Friday, November 2, 2012

The Candidates' Trade Nonsense

A national political campaign can be a good vehicle for educating the citizenry about vital issues—whether fiscal balance requires tax increases, say, or the pros and cons of health care reform. By Election Day, Americans who have been paying attention will know more about such matters than they did when the race began.
They will know less, though, about international trade and its value to American consumers, producers and economic health. In this, Mitt Romney and Barack Obama call to mind what the 19th-century House Speaker Thomas Brackett Reed said of his foes: "They never open their mouths without subtracting from the sum of human knowledge."

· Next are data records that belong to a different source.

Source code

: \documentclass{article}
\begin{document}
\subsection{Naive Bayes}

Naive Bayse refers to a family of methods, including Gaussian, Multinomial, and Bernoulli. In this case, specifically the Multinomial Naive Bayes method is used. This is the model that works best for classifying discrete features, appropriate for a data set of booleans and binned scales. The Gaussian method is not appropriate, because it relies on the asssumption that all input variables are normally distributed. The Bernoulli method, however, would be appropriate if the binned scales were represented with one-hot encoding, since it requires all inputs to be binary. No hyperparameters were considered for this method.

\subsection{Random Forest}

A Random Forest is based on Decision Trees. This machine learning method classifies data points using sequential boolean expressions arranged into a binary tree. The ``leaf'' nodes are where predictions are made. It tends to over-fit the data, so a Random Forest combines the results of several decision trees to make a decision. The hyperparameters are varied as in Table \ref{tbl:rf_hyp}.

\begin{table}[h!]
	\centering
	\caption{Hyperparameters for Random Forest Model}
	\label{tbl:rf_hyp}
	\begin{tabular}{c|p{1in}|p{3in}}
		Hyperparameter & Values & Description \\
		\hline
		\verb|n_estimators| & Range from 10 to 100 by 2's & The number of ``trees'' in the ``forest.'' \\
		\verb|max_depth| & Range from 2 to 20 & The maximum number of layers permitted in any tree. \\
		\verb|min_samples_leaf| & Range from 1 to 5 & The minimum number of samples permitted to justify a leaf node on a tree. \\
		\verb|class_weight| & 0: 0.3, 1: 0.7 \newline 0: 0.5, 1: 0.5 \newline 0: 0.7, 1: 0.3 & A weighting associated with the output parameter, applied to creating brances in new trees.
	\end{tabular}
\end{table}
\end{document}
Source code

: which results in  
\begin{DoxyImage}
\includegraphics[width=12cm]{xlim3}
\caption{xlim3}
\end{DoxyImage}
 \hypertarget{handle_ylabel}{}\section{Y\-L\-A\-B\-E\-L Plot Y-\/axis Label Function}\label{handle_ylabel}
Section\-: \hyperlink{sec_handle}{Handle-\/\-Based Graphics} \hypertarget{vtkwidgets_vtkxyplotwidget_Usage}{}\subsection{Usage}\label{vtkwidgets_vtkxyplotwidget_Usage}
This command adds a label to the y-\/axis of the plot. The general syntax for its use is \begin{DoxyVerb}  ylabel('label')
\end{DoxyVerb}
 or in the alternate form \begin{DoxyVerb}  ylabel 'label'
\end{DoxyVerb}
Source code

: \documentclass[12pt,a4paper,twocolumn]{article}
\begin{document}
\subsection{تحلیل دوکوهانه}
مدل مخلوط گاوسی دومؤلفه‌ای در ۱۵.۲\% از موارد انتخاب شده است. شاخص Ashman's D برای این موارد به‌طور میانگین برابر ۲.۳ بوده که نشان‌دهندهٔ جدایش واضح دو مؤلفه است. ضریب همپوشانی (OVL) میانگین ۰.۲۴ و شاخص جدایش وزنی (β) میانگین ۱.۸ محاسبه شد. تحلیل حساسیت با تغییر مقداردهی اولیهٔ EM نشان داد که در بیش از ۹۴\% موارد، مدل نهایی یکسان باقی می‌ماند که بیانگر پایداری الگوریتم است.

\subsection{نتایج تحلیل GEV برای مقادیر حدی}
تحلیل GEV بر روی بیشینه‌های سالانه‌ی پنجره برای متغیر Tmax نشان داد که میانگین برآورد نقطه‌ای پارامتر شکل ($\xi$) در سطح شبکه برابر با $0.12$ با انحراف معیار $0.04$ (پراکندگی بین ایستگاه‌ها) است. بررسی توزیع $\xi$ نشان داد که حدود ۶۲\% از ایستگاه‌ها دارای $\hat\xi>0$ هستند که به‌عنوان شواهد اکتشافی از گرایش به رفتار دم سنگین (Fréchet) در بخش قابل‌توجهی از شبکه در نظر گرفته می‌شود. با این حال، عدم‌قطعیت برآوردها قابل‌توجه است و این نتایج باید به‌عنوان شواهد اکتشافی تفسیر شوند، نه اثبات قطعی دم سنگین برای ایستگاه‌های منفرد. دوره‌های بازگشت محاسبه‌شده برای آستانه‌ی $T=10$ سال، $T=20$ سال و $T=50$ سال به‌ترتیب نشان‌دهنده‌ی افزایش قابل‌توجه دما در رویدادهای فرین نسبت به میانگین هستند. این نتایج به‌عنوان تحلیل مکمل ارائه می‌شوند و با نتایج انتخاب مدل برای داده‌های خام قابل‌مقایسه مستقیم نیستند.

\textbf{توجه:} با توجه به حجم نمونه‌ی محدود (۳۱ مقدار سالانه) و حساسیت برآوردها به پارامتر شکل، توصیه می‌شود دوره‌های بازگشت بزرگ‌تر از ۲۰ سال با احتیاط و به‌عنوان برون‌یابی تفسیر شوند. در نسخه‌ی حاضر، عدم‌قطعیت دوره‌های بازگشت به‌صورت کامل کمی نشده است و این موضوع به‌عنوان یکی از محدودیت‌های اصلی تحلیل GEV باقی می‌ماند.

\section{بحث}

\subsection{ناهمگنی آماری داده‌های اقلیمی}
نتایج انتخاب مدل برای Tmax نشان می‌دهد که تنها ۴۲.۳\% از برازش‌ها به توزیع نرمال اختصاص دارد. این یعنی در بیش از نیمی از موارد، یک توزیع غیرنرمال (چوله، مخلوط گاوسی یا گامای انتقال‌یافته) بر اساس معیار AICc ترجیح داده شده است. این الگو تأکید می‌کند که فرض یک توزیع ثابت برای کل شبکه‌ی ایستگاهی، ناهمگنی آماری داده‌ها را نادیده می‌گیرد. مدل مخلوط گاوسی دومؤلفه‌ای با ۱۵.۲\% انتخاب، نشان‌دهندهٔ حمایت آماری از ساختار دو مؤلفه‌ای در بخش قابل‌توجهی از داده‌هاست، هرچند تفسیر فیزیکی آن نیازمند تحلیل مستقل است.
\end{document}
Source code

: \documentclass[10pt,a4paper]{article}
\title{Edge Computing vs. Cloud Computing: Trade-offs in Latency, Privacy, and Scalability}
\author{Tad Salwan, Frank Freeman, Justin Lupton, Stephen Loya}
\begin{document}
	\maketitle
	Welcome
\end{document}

As economist Daniel Ikenson of the libertarian Cato Institute says, "Both of them came to the conclusion it's easier to demagogue than to explain the benefits of trade."
Romney has run an ad asserting that the president "sold Chrysler to Italians who are going to build Jeeps in China." Like that's a bad thing? Chrysler and its workers were lucky to find a buyer with the means to turn it around, and undertaking production in the world's biggest auto market is smart business.
Romney's implication is that Americans lose when Italians invest in car production here and lose again when a U.S. company invests in car production in China. Not so. We gain employment opportunities when foreigners put money into our economy. We receive income when U.S. companies earn profits abroad.